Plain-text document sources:
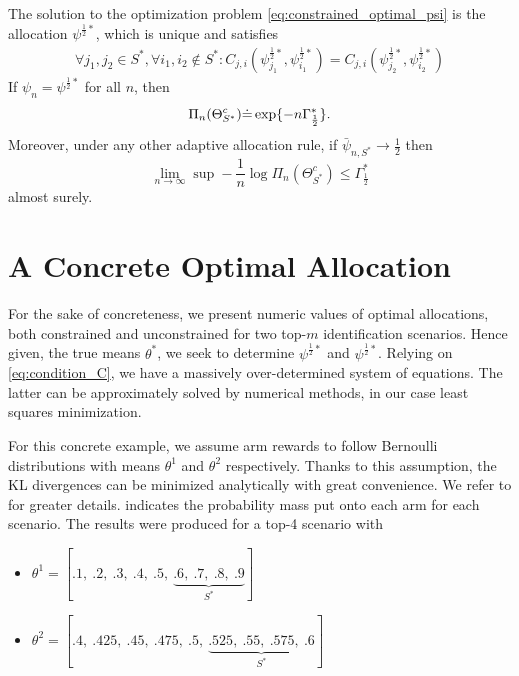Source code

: \begin{proposition}\label{proposition:characterization}
  The solution to the optimization problem \ref{eq:constrained_optimal_psi} is the allocation $\psi^{\frac{1}{2}*}$, which is unique and satisfies
  \begin{align}
    \forall j_1, j_2 \in S^*, \forall i_1, i_2 \notin S^*: C_{j, i}(\psi^{\frac{1}{2}*}_{j_1}, \psi^{\frac{1}{2}*}_{i_1}) = C_{j, i}(\psi^{\frac{1}{2}*}_{j_2}, \psi^{\frac{1}{2}*}_{i_2})\label{eq:condition_C}
  \end{align}
  If $\psi_n = \psi^{\frac{1}{2}*}$ for all $n$, then
  \[\Pi_n(\Theta_{S^*}^c) \dot{=} \exp \{-n\Gamma^*_{\frac{1}{2}}\}.\]
  Moreover, under any other adaptive allocation rule, if $\bar{\psi}_{n, S^*} \rightarrow \frac{1}{2}$ then
  \[\lim_{n \rightarrow \infty} \sup - \frac{1}{n} \log \Pi_n(\Theta^c_{S^*}) \leq \Gamma^*_{\frac{1}{2}}\]
  almost surely.
\end{proposition}

\section{A Concrete Optimal Allocation}\label{section:concrete_optimal_allocation}
For the sake of concreteness, we present numeric values of optimal allocations, both constrained and unconstrained for two top-$m$ identification scenarios.
Hence given, the true means $\theta^*$, we seek to determine $\psi^{\frac{1}{2}*}$ and $\psi^{\frac{1}{2}*}$. Relying on \eqref{eq:condition_C}, we have a massively over-determined system of equations. The latter can be approximately solved by numerical methods, in our case least squares minimization.

For this concrete example, we assume arm rewards to follow Bernoulli distributions with means $\theta^1$ and $\theta^2$ respectively. Thanks to this assumption, the KL divergences can be minimized analytically with great convenience. We refer to  for greater details.  indicates the probability mass put onto each arm for each scenario. The results were produced for a top-4 scenario with
\begin{itemize}
  \item $\theta^1 = [.1,\ .2,\ .3,\ .4,\ .5,\ \underbrace{.6,\ .7,\ .8,\ .9}_\text{$S^*$}]$
  \item $\theta^2 = [.4,\ .425,\ .45,\ .475,\ .5,\ \underbrace{.525,\ .55,\ .575,\ .6}_\text{$S^*$}]$
\end{itemize}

• _TASK STATEMENT_
Repeat the records exactly but leave out the images.

• _RESULT_
Source code

: \begin{proposition}\label{proposition:characterization}
  The solution to the optimization problem \ref{eq:constrained_optimal_psi} is the allocation $\psi^{\frac{1}{2}*}$, which is unique and satisfies
  \begin{align}
    \forall j_1, j_2 \in S^*, \forall i_1, i_2 \notin S^*: C_{j, i}(\psi^{\frac{1}{2}*}_{j_1}, \psi^{\frac{1}{2}*}_{i_1}) = C_{j, i}(\psi^{\frac{1}{2}*}_{j_2}, \psi^{\frac{1}{2}*}_{i_2})\label{eq:condition_C}
  \end{align}
  If $\psi_n = \psi^{\frac{1}{2}*}$ for all $n$, then
  \[\Pi_n(\Theta_{S^*}^c) \dot{=} \exp \{-n\Gamma^*_{\frac{1}{2}}\}.\]
  Moreover, under any other adaptive allocation rule, if $\bar{\psi}_{n, S^*} \rightarrow \frac{1}{2}$ then
  \[\lim_{n \rightarrow \infty} \sup - \frac{1}{n} \log \Pi_n(\Theta^c_{S^*}) \leq \Gamma^*_{\frac{1}{2}}\]
  almost surely.
\end{proposition}

\section{A Concrete Optimal Allocation}\label{section:concrete_optimal_allocation}
For the sake of concreteness, we present numeric values of optimal allocations, both constrained and unconstrained for two top-$m$ identification scenarios.
Hence given, the true means $\theta^*$, we seek to determine $\psi^{\frac{1}{2}*}$ and $\psi^{\frac{1}{2}*}$. Relying on \eqref{eq:condition_C}, we have a massively over-determined system of equations. The latter can be approximately solved by numerical methods, in our case least squares minimization.

For this concrete example, we assume arm rewards to follow Bernoulli distributions with means $\theta^1$ and $\theta^2$ respectively. Thanks to this assumption, the KL divergences can be minimized analytically with great convenience. We refer to  for greater details.  indicates the probability mass put onto each arm for each scenario. The results were produced for a top-4 scenario with
\begin{itemize}
  \item $\theta^1 = [.1,\ .2,\ .3,\ .4,\ .5,\ \underbrace{.6,\ .7,\ .8,\ .9}_\text{$S^*$}]$
  \item $\theta^2 = [.4,\ .425,\ .45,\ .475,\ .5,\ \underbrace{.525,\ .55,\ .575,\ .6}_\text{$S^*$}]$
\end{itemize}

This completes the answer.